Is efficiency valuable for chargeable work?
- Robert Ward
- 4 days ago
- 2 min read

Here's a controversial thought: improving the efficiency of chargeable work is a waste of time. 🙂.
Consider this thread:
Your customers pay you by the hour, not by the deliverable.
Working more efficiently means that the job gets done faster.
Working faster means a lower percentage of chargeable time, because travel between jobs takes the same duration.
A lower percentage of chargeable time means a higher standard cost
Overall profitability may actually decrease

Of course, this is a narrow view. Customers' pet hate when it comes to time-and-materials work is a supplier who takes longer than necessary. There are also ethical considerations, customer service expectations, and competitive pressures.
Still, there's a key commercial question: how can on-site productivity be improved without sacrificing profitability?

Here are some suggestions:
Fixed-price quotes. If you're more productive than your competitors, you have an edge. Fixed quotes should carry higher average margins due to the risk transfer from the customer to you if the effort exceeds the estimates. You can share your productivity gains with the customer by offering a competitive price while earning more profit.
Well-designed call-out charges. This is an upfront premium to cover the cost of booking a technician and their travel time and is correspondingly higher than the standard hourly rate.
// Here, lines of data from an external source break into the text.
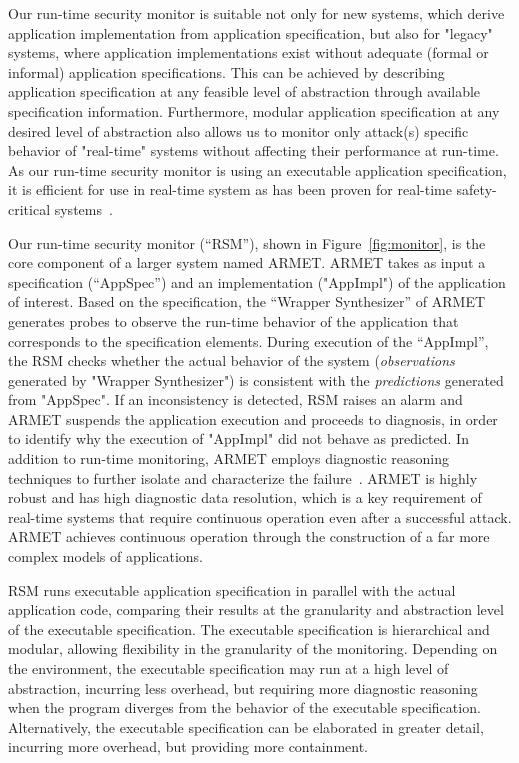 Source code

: \documentclass[conference]{IEEEtran}
\begin{document}
Our run-time security monitor is suitable not only for new systems, which derive application implementation from application specification, but also for "legacy" systems, where application implementations exist without adequate (formal or informal) application specifications. This can be achieved by describing application specification at any feasible level of abstraction through available specification information. Furthermore, modular application specification at any desired level of abstraction also allows us to monitor only attack(s) specific behavior of "real-time" systems without affecting their performance at run-time.
As our run-time security monitor is using an executable application specification, it is efficient for use in real-time system as has been proven for real-time safety-critical systems~\cite{Doron:2004}.

Our run-time security monitor (``RSM''), shown in Figure~\ref{fig:monitor}, 
is the core component of a larger system named ARMET. 
ARMET takes as input a specification (``AppSpec'') and an implementation ("AppImpl") of the application of interest.
Based on the specification, the ``Wrapper Synthesizer'' of ARMET generates probes to observe the run-time  behavior of the application that corresponds to the specification elements. During execution of the ``AppImpl'', the RSM checks whether the actual behavior of the system (\emph{observations} generated by "Wrapper Synthesizer") is consistent with the \emph{predictions} generated from "AppSpec". If an inconsistency is detected, RSM raises an alarm and ARMET suspends the application execution and proceeds to diagnosis, in order to identify why the execution of "AppImpl" did not behave as predicted.
In addition to run-time monitoring, ARMET employs diagnostic reasoning techniques to further isolate and characterize the failure~\cite{Shrobe:1979}. ARMET is highly robust and has high diagnostic data resolution, which is a key requirement of real-time systems that require continuous operation even after a successful attack. ARMET achieves continuous operation through the construction of a far more complex models of applications. 









RSM runs executable application specification in parallel with the actual application code, comparing their results at the granularity and abstraction level of the executable specification. The executable specification is hierarchical and modular, allowing flexibility in the granularity of the monitoring. Depending on the environment, the executable specification may run at a high level of abstraction, incurring less overhead, but requiring more diagnostic reasoning when the program diverges from the behavior of the executable specification. Alternatively, the executable specification can be elaborated in greater detail, incurring more overhead, but providing more containment.
\end{document}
Improving on-site efficiency means more work is covered by the premium call-out rate instead of regular hourly billing.
Premium service. The biggest concern for customers is slow work. If you're genuinely more efficient, you can justify a higher hourly rate while still delivering value.
Higher percentage of chargeable time. Certain things in life go together. For example, pineapple and pizza, and beer and BBQs. The same is true for high productivity and high quality. As well as low customer satisfaction, poor quality means high rework and is often non-chargeable. Increasing productivity through better quality increases the proportion of chargeable time, leading to lower costs and higher profits.

So beyond the ethics and customer satisfaction arguments, there are clear commercial incentives to improve productivity, even in chargeable operations.
As with any business investment, the key is being strategic about productivity enhancements to ensure you reap the commercial rewards.